Des Jours sans Fin
l’instant, il s’agit seulement de recommencer le rassemblement.
— Sifflet. Les matraqueurs foncent déjà pour activer notre course ; nous nous engouffrons en bloc dans nos chambres. La rentrée ne peut être assez rapide pour que tous échappent aux poursuivants. Sous les coups qui pleuvent, chacun pousse, essayant avec son coude de passer devant son voisin pour s’en faire un bouclier. Nous retrouvons un peu d’humanité, en même temps que nos esprits, dans le calme de la chambrée. Nous sommes toujours tentés de croire qu’en allant plus vite nous parviendrons à « les » satisfaire. Illusion pourtant perdue depuis longtemps. Sifflet. Affolement et ruée ; on s’écrase pour sortir plus vite. À la porte, j’hésite… La poussée est irrésistible. Je passe en trombe, courbant le dos. Embusqués, deux matraqueurs attendent ; leurs instruments maniés sans relâche nous meurtrissent à travers nos vêtements et cinglent la peau jusqu’au sang. Cela dure dix secondes.
— Et la plaisanterie se répète ; retour dans les chambrées, puis sortie, cinq ou six fois peut-être… Une peur physique nous prend au ventre. S’offrir aux coups une première fois est relativement facile quand on ne fait que les imaginer, mais y retourner avec le souvenir et la sensation encore présente de la souffrance éprouvée parait un affreux cauchemar. Cependant, nous allons de l’avant… Il suffit de mater son corps. Baissant un peu la tête quand une cravache se lève, mais sans bousculade ni précipitation excessive, j’accepte le jeu et je prends mon tour. Je n’en suis plus à un coup près.
— Les bidons viennent d’être sortis et fument dans l’air glacé. Le S.S. arrête le mouvement. Nous sortons nos cuvettes garées sous nos vestes. La soupe est mauvaise comme d’habitude et tiède par surcroît. Assis sur le rebord d’un lit, je sens mes yeux se fermer ; avec quelle satisfaction animale, je me laisserais sombrer dans l’inconscience.
— La ronde…
— Drokur toujours guignolesque nous mime à demi le mouvement ; il s’agit de nous livrer à cet exercice hautement sportif qui s’appelle « faire la grenouille » ou « le crapaud ». Nous nous sommes mis en position à croupetons, mains derrière la tête, et nous essayons d’avancer par sauts successifs, toujours en flexion.
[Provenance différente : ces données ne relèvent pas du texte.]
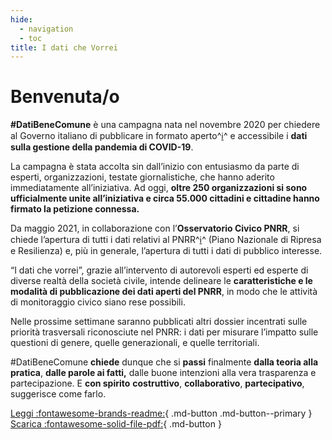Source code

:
 ```yaml
---
hide:
  - navigation
  - toc
title: I dati che Vorrei
---
```


# Benvenuta/o

**\#DatiBeneComune** è una campagna nata nel novembre 2020 per chiedere al Governo italiano di pubblicare in formato aperto^[ℹ️](dati-che-vorrei/glossario.md#formato-aperto)^ e accessibile i **dati sulla gestione della pandemia di COVID-19**.

La campagna è stata accolta sin dall’inizio con entusiasmo da parte di esperti, organizzazioni, testate giornalistiche, che hanno aderito immediatamente all’iniziativa. Ad oggi, **oltre 250 organizzazioni si sono ufficialmente unite all’iniziativa e circa 55.000 cittadini e cittadine hanno firmato la petizione connessa.**

Da maggio 2021, in collaborazione con l’**Osservatorio Civico PNRR**, si chiede l’apertura di tutti i dati relativi al PNRR^[ℹ️](dati-che-vorrei/glossario.md#pnrr-piano-nazionale-di-ripresa-e-resilienza)^  (Piano Nazionale di Ripresa e Resilienza) e, più in generale, l’apertura di tutti i dati di pubblico interesse.

“I dati che vorrei”, grazie all’intervento di autorevoli esperti ed esperte di diverse realtà della società civile, intende delineare le **caratteristiche e le modalità di pubblicazione dei dati aperti del PNRR**, in modo che le attività di monitoraggio civico siano rese possibili.

Nelle prossime settimane saranno pubblicati altri dossier incentrati sulle priorità trasversali riconosciute nel PNRR: i dati per misurare l’impatto sulle questioni di genere, quelle generazionali, e quelle territoriali.

\#DatiBeneComune **chiede** dunque che si **passi** finalmente **dalla teoria alla pratica**, **dalle parole ai fatti,** dalle buone intenzioni alla vera trasparenza e partecipazione. E **con spirito** **costruttivo**, **collaborativo**, **partecipativo**, suggerisce come farlo.

[Leggi :fontawesome-brands-readme:](dati-che-vorrei){ .md-button .md-button--primary } [Scarica :fontawesome-solid-file-pdf:](risorse/I%20dati%20che%20vorrei%20-%20PNRR%20ed%20Etica%20dei%20dati.pdf){ .md-button }
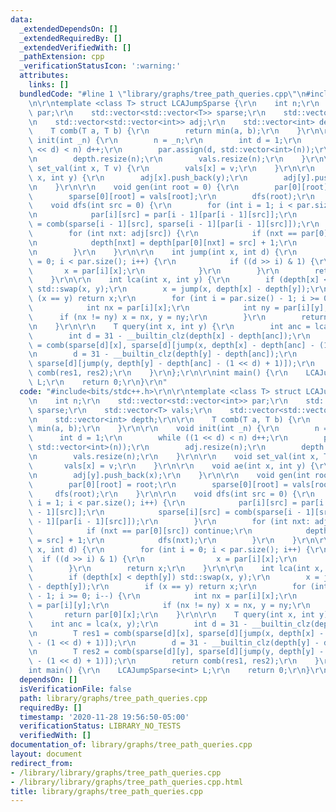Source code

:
 ```yaml
---
data:
  _extendedDependsOn: []
  _extendedRequiredBy: []
  _extendedVerifiedWith: []
  _pathExtension: cpp
  _verificationStatusIcon: ':warning:'
  attributes:
    links: []
  bundledCode: "#line 1 \"library/graphs/tree_path_queries.cpp\"\n#include<bits/stdc++.h>\r\
    \n\r\ntemplate <class T> struct LCAJumpSparse {\r\n    int n;\r\n    std::vector<std::vector<int>>\
    \ par;\r\n    std::vector<std::vector<T>> sparse;\r\n    std::vector<T> vals;\r\
    \n    std::vector<std::vector<int>> adj;\r\n    std::vector<int> depth;\r\n\r\n\
    \    T comb(T a, T b) {\r\n        return min(a, b);\r\n    }\r\n\r\n    void\
    \ init(int _n) {\r\n        n = _n;\r\n        int d = 1;\r\n        while ((1\
    \ << d) < n) d++;\r\n        par.assign(d, std::vector<int>(n));\r\n        adj.resize(n);\r\
    \n        depth.resize(n);\r\n        vals.resize(n);\r\n    }\r\n\r\n    void\
    \ set_val(int x, T v) {\r\n        vals[x] = v;\r\n    }\r\n\r\n    void ae(int\
    \ x, int y) {\r\n        adj[x].push_back(y);\r\n        adj[y].push_back(x);\r\
    \n    }\r\n\r\n    void gen(int root = 0) {\r\n        par[0][root] = root;\r\n\
    \        sparse[0][root] = vals[root];\r\n        dfs(root);\r\n    }\r\n\r\n\
    \    void dfs(int src = 0) {\r\n        for (int i = 1; i < par.size(); i++) {\r\
    \n            par[i][src] = par[i - 1][par[i - 1][src]];\r\n            sparse[i][src]\
    \ = comb(sparse[i - 1][src], sparse[i - 1][par[i - 1][src]]);\r\n        }\r\n\
    \        for (int nxt: adj[src]) {\r\n            if (nxt == par[0][src]) continue;\r\
    \n            depth[nxt] = depth[par[0][nxt] = src] + 1;\r\n            dfs(nxt);\r\
    \n        }\r\n    }\r\n\r\n    int jump(int x, int d) {\r\n        for (int i\
    \ = 0; i < par.size(); i++) {\r\n            if ((d >> i) & 1) {\r\n         \
    \       x = par[i][x];\r\n            }\r\n        }\r\n        return x;\r\n\
    \    }\r\n\r\n    int lca(int x, int y) {\r\n        if (depth[x] < depth[y])\
    \ std::swap(x, y);\r\n        x = jump(x, depth[x] - depth[y]);\r\n        if\
    \ (x == y) return x;\r\n        for (int i = par.size() - 1; i >= 0; i--) {\r\n\
    \            int nx = par[i][x];\r\n            int ny = par[i][y];\r\n      \
    \      if (nx != ny) x = nx, y = ny;\r\n        }\r\n        return par[0][x];\r\
    \n    }\r\n\r\n    T query(int x, int y) {\r\n        int anc = lca(x, y);\r\n\
    \        int d = 31 - __builtin_clz(depth[x] - depth[anc]);\r\n        T res1\
    \ = comb(sparse[d][x], sparse[d][jump(x, depth[x] - depth[anc] - (1 << d) + 1)]);\r\
    \n        d = 31 - __builtin_clz(depth[y] - depth[anc]);\r\n        T res2 = comb(sparse[d][y],\
    \ sparse[d][jump(y, depth[y] - depth[anc] - (1 << d) + 1)]);\r\n        return\
    \ comb(res1, res2);\r\n    }\r\n};\r\n\r\nint main() {\r\n    LCAJumpSparse<int>\
    \ L;\r\n    return 0;\r\n}\r\n"
  code: "#include<bits/stdc++.h>\r\n\r\ntemplate <class T> struct LCAJumpSparse {\r\
    \n    int n;\r\n    std::vector<std::vector<int>> par;\r\n    std::vector<std::vector<T>>\
    \ sparse;\r\n    std::vector<T> vals;\r\n    std::vector<std::vector<int>> adj;\r\
    \n    std::vector<int> depth;\r\n\r\n    T comb(T a, T b) {\r\n        return\
    \ min(a, b);\r\n    }\r\n\r\n    void init(int _n) {\r\n        n = _n;\r\n  \
    \      int d = 1;\r\n        while ((1 << d) < n) d++;\r\n        par.assign(d,\
    \ std::vector<int>(n));\r\n        adj.resize(n);\r\n        depth.resize(n);\r\
    \n        vals.resize(n);\r\n    }\r\n\r\n    void set_val(int x, T v) {\r\n \
    \       vals[x] = v;\r\n    }\r\n\r\n    void ae(int x, int y) {\r\n        adj[x].push_back(y);\r\
    \n        adj[y].push_back(x);\r\n    }\r\n\r\n    void gen(int root = 0) {\r\n\
    \        par[0][root] = root;\r\n        sparse[0][root] = vals[root];\r\n   \
    \     dfs(root);\r\n    }\r\n\r\n    void dfs(int src = 0) {\r\n        for (int\
    \ i = 1; i < par.size(); i++) {\r\n            par[i][src] = par[i - 1][par[i\
    \ - 1][src]];\r\n            sparse[i][src] = comb(sparse[i - 1][src], sparse[i\
    \ - 1][par[i - 1][src]]);\r\n        }\r\n        for (int nxt: adj[src]) {\r\n\
    \            if (nxt == par[0][src]) continue;\r\n            depth[nxt] = depth[par[0][nxt]\
    \ = src] + 1;\r\n            dfs(nxt);\r\n        }\r\n    }\r\n\r\n    int jump(int\
    \ x, int d) {\r\n        for (int i = 0; i < par.size(); i++) {\r\n          \
    \  if ((d >> i) & 1) {\r\n                x = par[i][x];\r\n            }\r\n\
    \        }\r\n        return x;\r\n    }\r\n\r\n    int lca(int x, int y) {\r\n\
    \        if (depth[x] < depth[y]) std::swap(x, y);\r\n        x = jump(x, depth[x]\
    \ - depth[y]);\r\n        if (x == y) return x;\r\n        for (int i = par.size()\
    \ - 1; i >= 0; i--) {\r\n            int nx = par[i][x];\r\n            int ny\
    \ = par[i][y];\r\n            if (nx != ny) x = nx, y = ny;\r\n        }\r\n \
    \       return par[0][x];\r\n    }\r\n\r\n    T query(int x, int y) {\r\n    \
    \    int anc = lca(x, y);\r\n        int d = 31 - __builtin_clz(depth[x] - depth[anc]);\r\
    \n        T res1 = comb(sparse[d][x], sparse[d][jump(x, depth[x] - depth[anc]\
    \ - (1 << d) + 1)]);\r\n        d = 31 - __builtin_clz(depth[y] - depth[anc]);\r\
    \n        T res2 = comb(sparse[d][y], sparse[d][jump(y, depth[y] - depth[anc]\
    \ - (1 << d) + 1)]);\r\n        return comb(res1, res2);\r\n    }\r\n};\r\n\r\n\
    int main() {\r\n    LCAJumpSparse<int> L;\r\n    return 0;\r\n}\r\n"
  dependsOn: []
  isVerificationFile: false
  path: library/graphs/tree_path_queries.cpp
  requiredBy: []
  timestamp: '2020-11-28 19:56:50-05:00'
  verificationStatus: LIBRARY_NO_TESTS
  verifiedWith: []
documentation_of: library/graphs/tree_path_queries.cpp
layout: document
redirect_from:
- /library/library/graphs/tree_path_queries.cpp
- /library/library/graphs/tree_path_queries.cpp.html
title: library/graphs/tree_path_queries.cpp
---
```


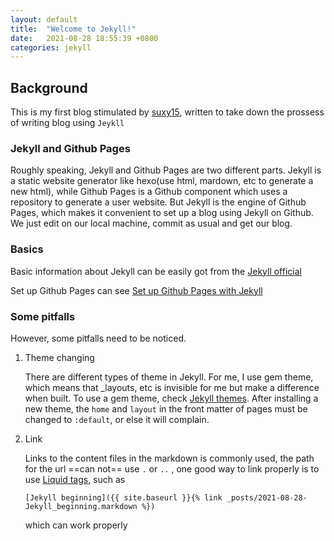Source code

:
 ```yaml
---
layout: default
title:  "Welcome to Jekyll!"
date:   2021-08-28 18:55:39 +0800
categories: jekyll
---
```




## Background

This is my first blog stimulated by [suxy15](https://github.com/SuXY15), written to take down the prossess of writing blog using `Jeykll`

### Jekyll and Github Pages

Roughly speaking, Jekyll and Github Pages are two different parts. Jekyll is a static website generator like hexo(use html, mardown, etc to generate a new html), while Github Pages is a Github component which uses a repository to generate a user website. But Jekyll is the engine of Github Pages, which makes it convenient to set up a blog using Jekyll on Github. We just edit on our local machine, commit as usual and get our blog. 

### Basics

Basic information about Jekyll can be easily got from the [Jekyll official](https://jekyllrb.com/)

Set up Github Pages can see [Set up  Github Pages with Jekyll](https://docs.github.com/en/pages/setting-up-a-github-pages-site-with-jekyll)

### Some pitfalls

However, some pitfalls need to be noticed.

1. Theme changing

   There are different types of theme in Jekyll. For me, I use gem theme, which means that _layouts, etc is invisible for me but make a difference when built. To use a gem theme, check [Jekyll themes](https://jekyllrb.com/docs/themes/). After installing a new theme, the  `home` and `layout` in the front matter of pages must be changed to `:default`, or else it will complain.

2. Link

   Links to the content files in the markdown is commonly used, the path for the url ==can not== use `.` or `..` , one good way to link properly is to use [Liquid tags](https://jekyllrb.com/docs/liquid/tags/), such as

   `[Jekyll beginning]({{ site.baseurl }}{% link _posts/2021-08-28-Jekyll_beginning.markdown %})`
   
   which can work properly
Ce n’est pas la première fois que nous jouons au crapaud, mais rarement après une séance aussi sérieuse. Je fais un bond, deux bonds, puis je m’assieds sur mes talons à bout de souffle. Pour repartir, mes genoux ne trouvent pas assez d’élasticité, ni mes jambes de force, et je m’aplatis, le menton par terre… En queue de colonne, un retardataire épuisé, résigné, déjà vaincu s’est arrêté. Los coups pleuvent. Il tombe la face contre terre. Ils le frappent à coups de pied, ils le fouaillent de la pointe d’un gourdin jusqu’à ce qu’il se redresse. Ils le bourrent maintenant dans les côtes et dans les reins pour le forcer à avancer. Avec une contraction nerveuse, il parvient à faire un bond. Il s’arrête encore. On lui brise une latte sur le dos pour qu’il continue. Il bascule alors en arrière, montrant des yeux mi-clos dans un visage livide, souillé de terre. De sa chaussure cloutée, Molotov lui ausculte le ventre. Drokur, qui est venu jeter un coup d’œil, essaie de le remuer du bout de sa botte, puis monte à pieds joints sur sa poitrine. L’homme n’est pas évanoui, mais on sent qu’en lui tout est mort ; son esprit comme son courage et comme sa force. Un matraqueur reste à ses côtés, le frappant sans énervement, avec régularité, pour lui rappeler qu’ici il n’y a pas d’évasion hors la mort, que le S.S. est là et que la ronde continue.
— Nos autres anges gardiens nous ont repris en chasse. Magnanime, Drokur déclare : « Encore trois tours et ce sera fini. » Il faut que cela cesse. Un peu d’écume aux lèvres, je bouscule mes camarades qui n’avancent plus, je n’essaie pas de sauter, mais je traîne mes jambes l’une après l’autre, comme un canard blessé. Mes tempes bourdonnent, mon corps tremble, je pleure. Je tente de boire mes larmes, mais ma langue ne lèche que de la boue séchée. Nous tournons… J’entends à côté de moi une respiration qui siffle et halète comme un soufflet de forge. C’est sinistre de voir un homme, qui va peut-être mourir, faire cet exercice de gosse.